Hartford Courant

‘Fast fraud’ on payment apps becomes epidemic in pandemic

- By Nathaniel Popper

Charee Mobley, who teaches middle school in Fort Worth, Texas, had just $166 to get herself and her 1 7-year- old daughter through the last two weeks of August.

But that money disappeare­d when Mobley, 37, ran into an issue with Square’s Cash App, an instant payments app that she was using in the coronaviru­s pandemic to pay her bills and do her banking.

After seeing an errant online shopping charge on her Cash App, Mobley called what she thought was a help line for it. But the line had been set up by someone who asked her to download some software, which took control of the app and drained her account.

“I didn’t have gas money, and I couldn’t pay my daughter’s senior dues,” Mobley said. “We basically just had to stick it out until I got paid the following week.”

In the pandemic, people have flocked to instant payment apps like Cash App, PayPal’s Venmo and Zelle as they have wanted to avoid retail bank branches, and online commerce has become more ingrained. To encourage that shift, the payment apps have added services like debit cards and routing numbers so that they work more like traditiona­l banks.

But many people are unaware of how vulnerable they can be to losses when they use these services in place of banks. Payment apps have long had fraud rates that are three to four times higher than traditiona­l payment methods such as credit and debit cards, according to data from the security firms Sift and Chargeback Gurus.

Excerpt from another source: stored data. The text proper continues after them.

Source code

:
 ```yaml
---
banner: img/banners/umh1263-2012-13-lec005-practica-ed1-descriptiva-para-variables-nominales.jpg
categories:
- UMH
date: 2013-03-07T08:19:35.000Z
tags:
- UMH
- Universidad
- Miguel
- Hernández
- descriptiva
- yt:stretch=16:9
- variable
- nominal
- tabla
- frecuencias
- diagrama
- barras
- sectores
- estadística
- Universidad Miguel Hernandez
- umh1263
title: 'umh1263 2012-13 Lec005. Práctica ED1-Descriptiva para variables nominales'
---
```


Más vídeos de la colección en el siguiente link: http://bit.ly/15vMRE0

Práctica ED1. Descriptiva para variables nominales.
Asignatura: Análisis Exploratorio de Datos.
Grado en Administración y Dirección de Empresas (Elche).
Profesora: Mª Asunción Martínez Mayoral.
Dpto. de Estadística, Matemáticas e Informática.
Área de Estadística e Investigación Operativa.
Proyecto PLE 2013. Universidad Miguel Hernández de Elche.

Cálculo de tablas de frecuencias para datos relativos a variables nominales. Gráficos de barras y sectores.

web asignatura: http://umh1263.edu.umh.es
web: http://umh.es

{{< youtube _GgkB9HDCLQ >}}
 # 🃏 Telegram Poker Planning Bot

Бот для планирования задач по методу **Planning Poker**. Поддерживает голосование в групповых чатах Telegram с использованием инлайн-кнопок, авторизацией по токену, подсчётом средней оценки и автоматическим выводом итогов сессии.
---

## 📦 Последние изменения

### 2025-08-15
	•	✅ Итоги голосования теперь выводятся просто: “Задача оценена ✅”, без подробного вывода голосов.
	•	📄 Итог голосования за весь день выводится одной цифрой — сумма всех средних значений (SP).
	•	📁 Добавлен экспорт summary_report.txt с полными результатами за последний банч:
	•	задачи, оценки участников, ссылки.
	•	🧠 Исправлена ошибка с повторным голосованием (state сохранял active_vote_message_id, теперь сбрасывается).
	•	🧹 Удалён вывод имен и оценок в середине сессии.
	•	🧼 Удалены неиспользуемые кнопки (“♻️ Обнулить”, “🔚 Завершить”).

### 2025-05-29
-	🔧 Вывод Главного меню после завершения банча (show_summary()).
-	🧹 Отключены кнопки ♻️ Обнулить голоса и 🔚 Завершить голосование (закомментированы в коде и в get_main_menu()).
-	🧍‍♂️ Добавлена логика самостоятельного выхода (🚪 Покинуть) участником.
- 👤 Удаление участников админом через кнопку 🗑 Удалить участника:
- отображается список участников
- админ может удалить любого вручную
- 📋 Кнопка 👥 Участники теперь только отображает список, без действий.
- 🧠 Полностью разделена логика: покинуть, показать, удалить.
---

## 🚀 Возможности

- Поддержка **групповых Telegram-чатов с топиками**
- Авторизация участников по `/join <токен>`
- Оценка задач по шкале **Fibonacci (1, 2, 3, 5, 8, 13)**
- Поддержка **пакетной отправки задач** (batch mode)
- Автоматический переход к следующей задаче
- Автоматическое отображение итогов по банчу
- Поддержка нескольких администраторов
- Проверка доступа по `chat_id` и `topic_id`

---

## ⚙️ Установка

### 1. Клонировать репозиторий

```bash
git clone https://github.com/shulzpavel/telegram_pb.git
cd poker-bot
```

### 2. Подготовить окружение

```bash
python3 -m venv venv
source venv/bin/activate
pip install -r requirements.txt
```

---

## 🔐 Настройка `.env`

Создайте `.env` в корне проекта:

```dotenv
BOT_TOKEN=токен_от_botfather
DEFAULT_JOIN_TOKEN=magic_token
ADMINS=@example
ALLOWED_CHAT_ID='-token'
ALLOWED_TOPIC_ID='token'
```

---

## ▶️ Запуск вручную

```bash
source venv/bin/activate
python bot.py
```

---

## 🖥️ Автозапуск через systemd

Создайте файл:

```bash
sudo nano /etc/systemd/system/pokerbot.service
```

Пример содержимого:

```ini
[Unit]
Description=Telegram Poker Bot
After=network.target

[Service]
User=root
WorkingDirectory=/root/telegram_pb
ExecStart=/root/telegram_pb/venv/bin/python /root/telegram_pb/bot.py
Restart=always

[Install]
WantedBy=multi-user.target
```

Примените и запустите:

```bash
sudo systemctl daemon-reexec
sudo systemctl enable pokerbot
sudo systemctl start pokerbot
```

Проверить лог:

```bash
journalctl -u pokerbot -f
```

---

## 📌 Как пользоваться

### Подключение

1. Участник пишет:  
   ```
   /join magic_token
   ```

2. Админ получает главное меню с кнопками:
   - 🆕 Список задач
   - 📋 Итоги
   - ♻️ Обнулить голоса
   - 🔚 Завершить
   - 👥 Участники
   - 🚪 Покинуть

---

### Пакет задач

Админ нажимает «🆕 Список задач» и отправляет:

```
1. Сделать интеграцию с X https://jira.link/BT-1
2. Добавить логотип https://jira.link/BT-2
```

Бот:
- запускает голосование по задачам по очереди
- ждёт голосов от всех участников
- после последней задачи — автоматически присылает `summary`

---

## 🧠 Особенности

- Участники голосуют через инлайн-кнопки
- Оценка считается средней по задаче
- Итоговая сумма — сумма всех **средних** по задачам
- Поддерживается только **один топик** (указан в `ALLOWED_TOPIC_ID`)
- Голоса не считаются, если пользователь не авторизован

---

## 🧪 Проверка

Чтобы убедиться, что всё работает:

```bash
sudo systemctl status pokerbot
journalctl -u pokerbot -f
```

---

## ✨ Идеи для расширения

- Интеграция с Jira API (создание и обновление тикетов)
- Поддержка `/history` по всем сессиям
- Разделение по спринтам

The fraud appears to have surged in recent months. At Venmo, daily users have grown by 26% since last year, while the number of customer reviews mentioning the words fraud or scam has risen nearly four times as fast, according to a New York Times analysis of data from Apptopia, a firm that tracks mobile services.

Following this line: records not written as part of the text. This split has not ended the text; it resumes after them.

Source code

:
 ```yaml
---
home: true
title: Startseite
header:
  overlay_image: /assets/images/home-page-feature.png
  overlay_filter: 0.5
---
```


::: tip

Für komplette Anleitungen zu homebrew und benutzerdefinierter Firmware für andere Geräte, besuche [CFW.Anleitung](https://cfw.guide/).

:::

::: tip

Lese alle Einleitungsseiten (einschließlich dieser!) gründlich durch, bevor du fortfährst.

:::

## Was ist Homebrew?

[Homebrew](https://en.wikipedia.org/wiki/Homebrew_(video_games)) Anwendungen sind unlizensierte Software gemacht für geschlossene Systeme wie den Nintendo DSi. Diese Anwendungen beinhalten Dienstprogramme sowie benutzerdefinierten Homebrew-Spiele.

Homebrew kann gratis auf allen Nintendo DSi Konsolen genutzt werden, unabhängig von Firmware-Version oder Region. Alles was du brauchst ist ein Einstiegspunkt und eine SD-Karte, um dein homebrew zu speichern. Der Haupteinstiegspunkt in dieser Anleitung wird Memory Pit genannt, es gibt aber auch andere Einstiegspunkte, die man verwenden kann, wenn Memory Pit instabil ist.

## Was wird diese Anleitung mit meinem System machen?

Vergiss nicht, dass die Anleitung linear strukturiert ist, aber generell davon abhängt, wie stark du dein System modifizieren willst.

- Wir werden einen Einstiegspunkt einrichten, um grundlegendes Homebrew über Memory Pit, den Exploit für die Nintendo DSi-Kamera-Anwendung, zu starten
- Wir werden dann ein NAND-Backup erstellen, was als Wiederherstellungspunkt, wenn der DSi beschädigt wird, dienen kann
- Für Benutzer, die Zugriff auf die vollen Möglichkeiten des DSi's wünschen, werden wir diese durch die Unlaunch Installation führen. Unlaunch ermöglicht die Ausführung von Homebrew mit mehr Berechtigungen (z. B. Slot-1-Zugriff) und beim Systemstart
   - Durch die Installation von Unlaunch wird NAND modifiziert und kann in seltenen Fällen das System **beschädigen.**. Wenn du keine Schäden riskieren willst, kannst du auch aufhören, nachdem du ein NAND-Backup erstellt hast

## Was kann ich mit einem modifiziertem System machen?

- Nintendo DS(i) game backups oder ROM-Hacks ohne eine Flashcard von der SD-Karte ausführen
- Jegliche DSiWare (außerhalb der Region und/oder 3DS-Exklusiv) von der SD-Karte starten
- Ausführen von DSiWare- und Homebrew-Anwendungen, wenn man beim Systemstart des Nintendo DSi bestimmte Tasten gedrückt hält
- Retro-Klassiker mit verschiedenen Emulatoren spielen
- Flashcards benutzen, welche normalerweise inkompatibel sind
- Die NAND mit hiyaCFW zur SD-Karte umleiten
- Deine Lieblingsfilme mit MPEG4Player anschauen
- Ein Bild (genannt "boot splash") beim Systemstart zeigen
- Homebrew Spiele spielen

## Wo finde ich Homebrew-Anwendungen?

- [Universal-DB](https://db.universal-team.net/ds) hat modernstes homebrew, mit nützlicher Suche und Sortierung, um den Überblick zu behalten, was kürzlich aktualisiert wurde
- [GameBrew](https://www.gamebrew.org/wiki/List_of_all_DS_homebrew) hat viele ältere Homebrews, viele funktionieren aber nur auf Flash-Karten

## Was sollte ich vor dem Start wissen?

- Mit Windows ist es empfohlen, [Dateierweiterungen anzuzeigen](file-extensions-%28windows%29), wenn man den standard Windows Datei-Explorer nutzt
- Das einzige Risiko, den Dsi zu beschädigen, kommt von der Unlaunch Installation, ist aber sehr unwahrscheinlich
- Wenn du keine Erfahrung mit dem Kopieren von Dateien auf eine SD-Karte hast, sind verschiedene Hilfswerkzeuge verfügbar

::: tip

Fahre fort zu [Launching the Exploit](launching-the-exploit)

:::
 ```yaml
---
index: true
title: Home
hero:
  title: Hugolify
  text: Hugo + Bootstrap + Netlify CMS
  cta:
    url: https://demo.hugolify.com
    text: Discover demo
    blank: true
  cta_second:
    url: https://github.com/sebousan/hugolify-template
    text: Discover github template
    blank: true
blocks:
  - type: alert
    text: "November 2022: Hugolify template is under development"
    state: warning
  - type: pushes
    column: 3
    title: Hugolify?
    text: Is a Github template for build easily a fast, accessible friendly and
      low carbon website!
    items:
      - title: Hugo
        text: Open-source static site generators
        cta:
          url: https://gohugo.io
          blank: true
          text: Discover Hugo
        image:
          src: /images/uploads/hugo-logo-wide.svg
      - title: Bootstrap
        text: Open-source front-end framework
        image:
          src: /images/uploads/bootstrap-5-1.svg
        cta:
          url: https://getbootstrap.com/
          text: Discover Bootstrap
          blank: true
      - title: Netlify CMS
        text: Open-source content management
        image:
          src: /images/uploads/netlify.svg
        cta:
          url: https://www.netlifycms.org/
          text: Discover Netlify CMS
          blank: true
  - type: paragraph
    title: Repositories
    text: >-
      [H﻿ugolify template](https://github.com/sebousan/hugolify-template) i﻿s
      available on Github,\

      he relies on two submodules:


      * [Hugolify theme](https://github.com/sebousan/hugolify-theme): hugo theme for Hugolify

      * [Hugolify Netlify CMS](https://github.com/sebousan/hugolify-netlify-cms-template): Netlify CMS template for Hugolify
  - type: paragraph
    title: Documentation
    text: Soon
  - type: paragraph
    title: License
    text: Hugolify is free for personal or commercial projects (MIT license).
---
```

Driving the surge is the apps’ ease of use. People need just an email address to create a Cash App account and a phone number to make a Venmo account. That simplicity has made it seamless for thieves to set up accounts and to send requests for money to other users, something that was not possible with traditiona­l bank payments.

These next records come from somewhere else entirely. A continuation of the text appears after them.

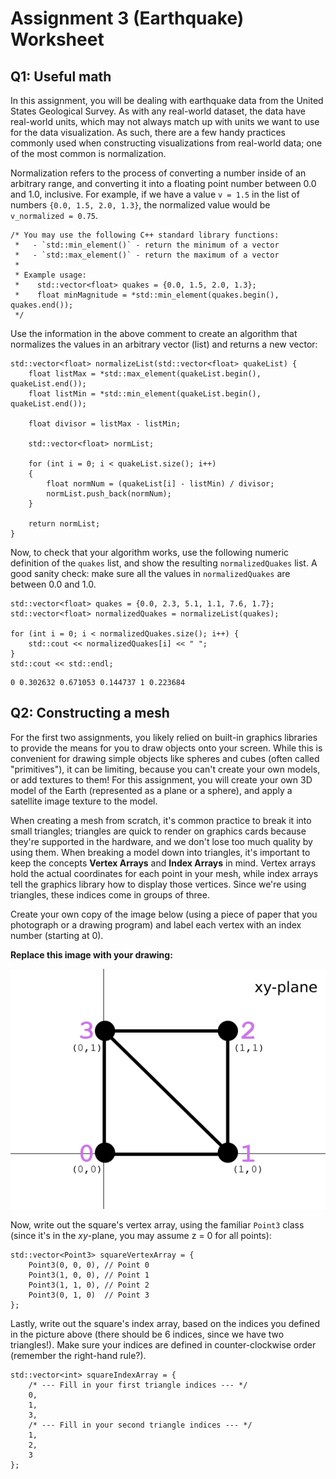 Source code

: # Assignment 3 (Earthquake) Worksheet

## Q1: Useful math

In this assignment, you will be dealing with earthquake data from the United
States Geological Survey. As with any real-world dataset, the data have
real-world units, which may not always match up with units we want to use for
the data visualization. As such, there are a few handy practices commonly used
when constructing visualizations from real-world data; one of the most common
is normalization.

Normalization refers to the process of converting a number inside of an
arbitrary range, and converting it into a floating point number between 0.0
and 1.0, inclusive. For example, if we have a value `v = 1.5` in the list of
numbers `{0.0, 1.5, 2.0, 1.3}`, the normalized value would be `v_normalized =
0.75`.

```
/* You may use the following C++ standard library functions:
 *   - `std::min_element()` - return the minimum of a vector
 *   - `std::max_element()` - return the maximum of a vector
 *
 * Example usage:
 *    std::vector<float> quakes = {0.0, 1.5, 2.0, 1.3};
 *    float minMagnitude = *std::min_element(quakes.begin(), quakes.end()); 
 */
```

Use the information in the above comment to create an algorithm that
normalizes the values in an arbitrary vector (list) and returns a new vector:

```
std::vector<float> normalizeList(std::vector<float> quakeList) {
  	float listMax = *std::max_element(quakeList.begin(), quakeList.end());
	float listMin = *std::min_element(quakeList.begin(), quakeList.end());
	
	float divisor = listMax - listMin;
	
	std::vector<float> normList;
	
	for (int i = 0; i < quakeList.size(); i++)
	{
		float normNum = (quakeList[i] - listMin) / divisor;
		normList.push_back(normNum);
	}
	
	return normList;
}
```

Now, to check that your algorithm works, use the following numeric definition
of the `quakes` list, and show the resulting `normalizedQuakes` list. A good
sanity check: make sure all the values in `normalizedQuakes` are between 0.0
and 1.0.

```
std::vector<float> quakes = {0.0, 2.3, 5.1, 1.1, 7.6, 1.7};
std::vector<float> normalizedQuakes = normalizeList(quakes);

for (int i = 0; i < normalizedQuakes.size(); i++) {
    std::cout << normalizedQuakes[i] << " ";
}
std::cout << std::endl;
```

```
0 0.302632 0.671053 0.144737 1 0.223684
```

## Q2: Constructing a mesh

For the first two assignments, you likely relied on built-in graphics
libraries to provide the means for you to draw objects onto your screen. While
this is convenient for drawing simple objects like spheres and cubes (often
called "primitives"), it can be limiting, because you can't create your own
models, or add textures to them! For this assignment, you will create your own
3D model of the Earth (represented as a plane or a sphere), and apply a
satellite image texture to the model.

When creating a mesh from scratch, it's common practice to break it into small
triangles; triangles are quick to render on graphics cards because they're
supported in the hardware, and we don't lose too much quality by using them.
When breaking a model down into triangles, it's important to keep the concepts
**Vertex Arrays** and **Index Arrays** in mind. Vertex arrays hold the actual
coordinates for each point in your mesh, while index arrays tell the graphics
library how to display those vertices. Since we're using triangles, these
indices come in groups of three.


Create your own copy of the image below (using a piece of paper that you
photograph or a drawing program) and label each vertex with an index number
(starting at 0).

**Replace this image with your drawing:**

![](./img/lousquare.png)

Now, write out the square's vertex array, using the familiar `Point3` class
(since it's in the *xy*-plane, you may assume z = 0 for all points):

```
std::vector<Point3> squareVertexArray = {
    Point3(0, 0, 0), // Point 0
    Point3(1, 0, 0), // Point 1
    Point3(1, 1, 0), // Point 2
    Point3(0, 1, 0)  // Point 3
};
```

Lastly, write out the square's index array, based on the indices you defined
in the picture above (there should be 6 indices, since we have two
triangles!). Make sure your indices are defined in counter-clockwise order
(remember the right-hand rule?).

```
std::vector<int> squareIndexArray = {
    /* --- Fill in your first triangle indices --- */
    0,
    1,
    3,
    /* --- Fill in your second triangle indices --- */
    1,
    2,
    3
};
```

The apps’ instantane­ous transactio­ns — compared to the two or three days needed for a standard bank transfer — have also meant that Venmo and Cash App have less time to detect whether a transactio­n is fraudulent.

“Fast payments equals fast fraud,” said Frank McKenna, the chief fraud strategist for the security firm PointPredi­ctive. .

Square, PayPal and Zelle do not disclose the rate of fraud on their apps. PayPal takes steps to “limit potential fraudulent activity and mitigate any customer impact,” a spokeswoma­n said, but she did not address whether it had seen more cases of fraud.

Zelle, which was founded by a coalition of banks, appears to have experience­d less fraud because it has more robust authentica­tion for new users and more legal protection­s in case of loss, security experts said.

“Protecting consumers from abusive scams and fraud is a top priority for Zelle,” said Meghan Fintland, a spokeswoma­n for Early Warning, the company that runs the app.

Of all the payment apps, fraud issues have been particular­ly acute for Square’s Cash App. As the number of people using the app daily has grown 59% over the past year, the number of reviews about it that mention the words fraud or scam has risen 165%, according to Apptopia.

The Better Business Bureau also said it had received more than twice as many complaints about Cash App as Venmo over the past year. That is significan­t given that Venmo has twice as many users as Cash App, according to Apptopia.

Lena Anderson, a spokeswoma­n for Square, said the company was “aware that there has been a recent rise in scammers trying to take advantage of customers using financial products, including Cash App. We’ve taken a number of proactive steps and made it our top priority.”

Square, which is led by Jack Dorsey, who is also chief executive of Twitter, introduced Cash App in 2013. While the San Francisco company was founded as a payments platform for small businesses, Cash App has become its largest source of revenue. In the second quarter, the app generated $1.2 billion of Square’s $1.9 billion in revenue.